Publié le par Le prof de l'être

_ Pourquoi tu vas lire le livre alors que tu viens de voir le film ?

A cette question (pertinente) de ma conjointe, j'avais envie de répondre :

_ C'est évident ! Puisque j'adore le film, le livre doit être magnifique ! Tu imagines, 600 pages de bonheur !

Mon enthousiasme était sincère. L'adaptation du Dernier des Mohicans, signée Michael Mann est un chef d'oeuvre. S'il fallait le résumer, je dirais : deux heures intenses, brillamment mises en scène et portées par une musique épique.

C'est donc plein d'entrain que je commençais à lire les aventures de Chingachook, Uncas et Oeil de Faucon, plongés dans les tourments de la guerre franco-anglaise sur le continent américain au XVIIIe siècle et contraints de sauver les filles d'un major britannique.

Au bout de 200 pages, intrigué, j'ai été sur internet et vérifié les différences entre le film de Mann et le livre de James Fenimore Cooper. J'ai compris que le réalisateur avait radicalement modifié l'histoire et les personnages. Et une fois n'est pas coutume, c'est en faveur du film.

Oubliez les intrigues amoureuses et les combats épiques. Dans le roman de Fenimore Cooper, l'intrigue s'étire et se répète « Il faut sauver les filles de Munro menacées par les Hurons ». C'est tout et c'est peu.

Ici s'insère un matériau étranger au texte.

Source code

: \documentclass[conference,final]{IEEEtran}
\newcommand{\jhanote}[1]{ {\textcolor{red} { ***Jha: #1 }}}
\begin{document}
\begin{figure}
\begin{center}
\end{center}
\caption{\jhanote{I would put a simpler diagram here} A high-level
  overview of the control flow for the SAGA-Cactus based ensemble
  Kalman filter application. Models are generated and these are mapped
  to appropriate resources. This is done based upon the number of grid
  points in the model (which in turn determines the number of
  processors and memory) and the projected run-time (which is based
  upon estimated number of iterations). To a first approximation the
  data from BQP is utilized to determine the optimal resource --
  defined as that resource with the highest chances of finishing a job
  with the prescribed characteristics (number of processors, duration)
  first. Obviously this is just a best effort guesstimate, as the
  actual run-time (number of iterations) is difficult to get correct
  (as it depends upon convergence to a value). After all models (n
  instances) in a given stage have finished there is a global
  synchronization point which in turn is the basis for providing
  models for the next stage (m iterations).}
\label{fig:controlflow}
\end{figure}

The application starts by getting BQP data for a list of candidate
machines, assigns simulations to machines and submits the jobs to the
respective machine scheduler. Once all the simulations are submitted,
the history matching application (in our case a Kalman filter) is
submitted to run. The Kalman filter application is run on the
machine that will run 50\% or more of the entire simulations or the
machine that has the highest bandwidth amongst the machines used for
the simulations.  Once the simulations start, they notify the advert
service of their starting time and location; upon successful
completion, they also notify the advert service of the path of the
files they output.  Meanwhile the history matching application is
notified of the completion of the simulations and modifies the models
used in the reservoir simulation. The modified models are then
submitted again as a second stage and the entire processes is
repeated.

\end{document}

Il y a certes l'histoire d'amour entre Heyward et Alice, mais elle n'est jamais un enjeu dans le roman. Les combats contre les Hurons durent des chapitres et des chapitres, si bien que l'intensité se dilue au fil des pages. L'histoire souffre aussi de nombreuses incohérences, Oeil de Faucon qui se camoufle en ours, Heyward qui confond un village indien avec des constructions de castors...C'est trop gros.

Les personnages, quant à eux, ne sont pas attachants. Oeil de Faucon est particulèrement pénible en se posant en moralisateur à tout bout de champ, se moquant de David La Gamme, qui est certes un personnage peu utile dans le roman mais sa critique gratuite est agaçante. Les portraits de Cora et d'Alice sont trop fugaces pour s'y intéresser et Chingachook est survolé. La vengeance de Magua paraît bien surdimensionnée en comparaison à l'affront reçu. Seul Uncas est digne d'intérêt dans ce récit, véritable figure héroïque et symbole d'humilité.

Pourquoi l'ai-je fini alors ? En partie pour l'atmosphère qui se dégage du livre. La peinture de l'Amérique y est superbe, un véritable éloge à la Nature. On voyage dans les grandes forêts du Nord, on a l'impression de contempler les grands lacs et les rivières à perte de vue. Il y a aussi un sentiment de nostalgie prégnant : l'arrivée des européens a mis fin à un monde, celui des indiens et des valeurs qu'ils défendent. Uncas et Chingachook symbolisent cette disparition. Le vieil indien est le dernier de sa tribu, il porte le souvenir d'un peuple et d'une mémoire qui s'éteindront avec lui.

Le dernier des Mohicans est une œuvre en demi teinte : datée dans le rythme de la narration et le portrait des personnages, elle n'en demeure pas moins une œuvre intéressante pour sa description de l'Amérique sauvage et des coutumes indiennes.